Step 1 — Enable IAM Principal Data in CUR 2.0
The line_item_iam_principal column is opt-in per data export configuration.
- Open the AWS Billing and Cost Management console.
- Navigate to Data Exports and select your CUR 2.0 export (or create a new one).
- In the data export configuration, enable IAM principal data.
- Save the configuration.
New exports will include the line_item_iam_principal column going forward.
Step 2 — Plan Your Tagging Strategy
Decide which business dimensions you want to aggregate by. Common choices:
team — data-science, engineering, marketing
cost-center — finance codes for internal chargeback
environment — dev, staging, prod
Fewer, well-governed tags outperform many ad-hoc tags.
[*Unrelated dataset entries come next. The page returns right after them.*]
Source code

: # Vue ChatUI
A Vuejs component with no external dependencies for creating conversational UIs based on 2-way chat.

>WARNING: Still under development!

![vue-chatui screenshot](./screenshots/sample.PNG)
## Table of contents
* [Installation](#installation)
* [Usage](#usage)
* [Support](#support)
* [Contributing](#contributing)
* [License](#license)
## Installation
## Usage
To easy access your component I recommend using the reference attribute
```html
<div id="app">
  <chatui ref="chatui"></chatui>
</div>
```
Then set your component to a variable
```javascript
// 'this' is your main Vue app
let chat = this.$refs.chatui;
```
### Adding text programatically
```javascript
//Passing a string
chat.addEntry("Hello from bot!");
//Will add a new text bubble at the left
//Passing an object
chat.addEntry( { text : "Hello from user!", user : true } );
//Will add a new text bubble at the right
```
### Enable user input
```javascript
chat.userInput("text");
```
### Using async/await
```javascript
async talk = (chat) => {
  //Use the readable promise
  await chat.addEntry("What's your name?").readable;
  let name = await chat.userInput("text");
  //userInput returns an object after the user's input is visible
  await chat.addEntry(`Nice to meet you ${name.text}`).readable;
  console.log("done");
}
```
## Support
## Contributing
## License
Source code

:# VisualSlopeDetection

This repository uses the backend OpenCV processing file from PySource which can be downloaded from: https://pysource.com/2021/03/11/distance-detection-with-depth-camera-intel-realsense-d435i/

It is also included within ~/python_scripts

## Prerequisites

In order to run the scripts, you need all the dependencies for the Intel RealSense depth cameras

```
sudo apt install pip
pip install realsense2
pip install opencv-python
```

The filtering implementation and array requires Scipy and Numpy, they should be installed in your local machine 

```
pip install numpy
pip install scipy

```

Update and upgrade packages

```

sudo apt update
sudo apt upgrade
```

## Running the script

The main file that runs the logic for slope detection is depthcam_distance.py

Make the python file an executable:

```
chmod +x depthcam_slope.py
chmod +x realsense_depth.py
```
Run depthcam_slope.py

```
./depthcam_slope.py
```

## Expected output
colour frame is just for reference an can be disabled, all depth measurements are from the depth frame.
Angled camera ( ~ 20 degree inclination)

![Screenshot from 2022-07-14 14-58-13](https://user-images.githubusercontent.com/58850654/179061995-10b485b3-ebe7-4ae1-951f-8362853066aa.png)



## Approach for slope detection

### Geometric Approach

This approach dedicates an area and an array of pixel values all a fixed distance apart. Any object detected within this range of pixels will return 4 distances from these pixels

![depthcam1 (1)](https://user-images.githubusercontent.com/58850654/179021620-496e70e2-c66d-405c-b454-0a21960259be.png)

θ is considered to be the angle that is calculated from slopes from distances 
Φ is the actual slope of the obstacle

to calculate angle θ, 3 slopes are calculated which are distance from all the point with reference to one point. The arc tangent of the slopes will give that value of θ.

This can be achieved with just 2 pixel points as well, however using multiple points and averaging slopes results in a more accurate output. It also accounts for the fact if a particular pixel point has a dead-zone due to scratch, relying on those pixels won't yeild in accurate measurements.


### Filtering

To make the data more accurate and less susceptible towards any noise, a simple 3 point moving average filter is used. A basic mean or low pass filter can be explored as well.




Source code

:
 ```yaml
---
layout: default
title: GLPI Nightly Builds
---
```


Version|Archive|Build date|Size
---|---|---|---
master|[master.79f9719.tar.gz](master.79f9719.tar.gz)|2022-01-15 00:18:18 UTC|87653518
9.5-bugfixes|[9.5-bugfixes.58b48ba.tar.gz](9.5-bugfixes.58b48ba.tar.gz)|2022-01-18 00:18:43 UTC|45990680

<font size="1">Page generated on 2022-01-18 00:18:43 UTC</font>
Refer to AWS's tagging best practices when designing your schema.
Step 3 — Activate Cost Allocation Tags
After your tags appear on at least one Bedrock request (allow up to 24 hours after first use):
- Open the AWS Billing console.
- Navigate to Cost allocation tags.
- Under the IAM category, locate the tags you have applied (they appear with the
iamPrincipal/ prefix).
- Select them and choose Activate.
Alternatively, use the UpdateCostAllocationTagsStatus API for automation.
Activated tags appear in CUR 2.0 and Cost Explorer within 24–48 hours.